There is only one single living genus and species, Hydrochaeris hydrochaeris; some authors consider the smaller form of capybara living in Panama, western Colombia, and northwestern Venezuela (H. isthmius) as a separate species; other consider this form a subspecies, H. h. isthmius.
The taxonomy for this species is Hydrochaeris hydrochaeris (Linnaeus, 1766), Suriname. Other common names include "capivara" in Portuguese and "carpincho" and "chigüire" in Spanish.
Physical characteristics
Capybaras resemble agoutis but are much larger. The head is large and broad, the ears are small and rounded, the eyes located dorsally, the neck is robust and short, not differentiating in diameter from the head. The body is covered with coarse hair that is reddish brown to grayish, and lighter yellow-brown in the underparts. The capybara is the largest living rodent, with a pig-sized pregnant female reaching 176.4 lb (80 kg) in weight; head and body length is 39.4–51.2 in (100–130 cm); shoulder height is up to 19.7 in (50 cm); and average weight is 139 lb (63 kg).
The muzzle is truncate with an enlarged upper lip and large nostrils.
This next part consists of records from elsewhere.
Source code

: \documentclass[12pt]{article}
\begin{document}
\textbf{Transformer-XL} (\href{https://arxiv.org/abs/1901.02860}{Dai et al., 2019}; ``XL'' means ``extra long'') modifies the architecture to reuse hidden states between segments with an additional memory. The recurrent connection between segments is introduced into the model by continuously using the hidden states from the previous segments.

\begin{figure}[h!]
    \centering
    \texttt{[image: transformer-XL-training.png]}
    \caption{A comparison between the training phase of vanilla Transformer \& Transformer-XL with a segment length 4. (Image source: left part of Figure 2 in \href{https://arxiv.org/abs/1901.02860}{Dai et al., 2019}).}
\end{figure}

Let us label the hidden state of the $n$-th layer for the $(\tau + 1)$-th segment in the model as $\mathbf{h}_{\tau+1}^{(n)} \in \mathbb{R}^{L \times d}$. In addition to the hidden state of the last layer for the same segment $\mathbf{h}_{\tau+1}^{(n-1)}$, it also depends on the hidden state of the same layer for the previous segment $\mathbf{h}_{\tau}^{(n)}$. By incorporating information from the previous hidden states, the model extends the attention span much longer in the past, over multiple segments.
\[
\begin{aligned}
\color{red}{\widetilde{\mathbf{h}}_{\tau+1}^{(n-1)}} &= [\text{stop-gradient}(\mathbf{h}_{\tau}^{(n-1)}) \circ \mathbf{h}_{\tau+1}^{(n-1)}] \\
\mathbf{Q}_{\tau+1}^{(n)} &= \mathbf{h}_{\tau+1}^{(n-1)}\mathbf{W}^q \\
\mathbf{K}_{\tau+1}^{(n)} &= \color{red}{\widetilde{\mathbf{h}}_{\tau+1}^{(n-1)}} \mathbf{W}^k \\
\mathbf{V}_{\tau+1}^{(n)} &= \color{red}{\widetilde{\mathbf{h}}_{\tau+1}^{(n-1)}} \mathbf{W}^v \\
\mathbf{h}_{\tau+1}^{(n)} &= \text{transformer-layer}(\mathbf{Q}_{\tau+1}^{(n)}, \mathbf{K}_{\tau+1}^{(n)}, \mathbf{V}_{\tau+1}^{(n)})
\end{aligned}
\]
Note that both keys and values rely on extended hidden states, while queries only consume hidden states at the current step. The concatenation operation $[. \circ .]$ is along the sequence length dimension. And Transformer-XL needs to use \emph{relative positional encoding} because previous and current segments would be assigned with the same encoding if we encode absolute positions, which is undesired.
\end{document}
The forefeet have each four toes and the hind feet three, all armed with short but strong claws. Feet are partially webbed to allow swimming. The coarse pelage is so sparse that it allows one to see the animal's skin. Females have four pairs of ventral mammae.
Adult males can be identified by their black sebaceous gland, a scent gland, located on the top of the muzzle, which is used to mark with essence plants and other substrates in their territory. The tail is very short and vestigial.
As an herbivorous rodent, the teeth are distinctive; the incisor teeth are white and shallowly grooved. The third molar
is longer than the other three molar teeth. The cheek teeth are modified and ever-growing.
Distribution
Capybaras occur in Panama, close to the Canal Zone, and on the east side of the Andes from Colombia, Venezuela, and the Guianas, throughout Brazil, Bolivia, and Paraguay, to Uruguay and northeastern Argentina. The original distribution range is wide but some local populations have been eliminated by hunting or by drastic habitat modification.
Habitat
Capybaras inhabit areas along rivers and streams, lakes, ponds, marshes, and swamps. There are at least three habitat components important for capybaras: water, grass vegetation, and a patch of forest or woodland. At least three regions are well known to harbor conspicuous concentrations of capybara populations: the llanos in Venezuela, the pantanal, mostly in western Brazil, and the Taim lowlands, in southern Brazil.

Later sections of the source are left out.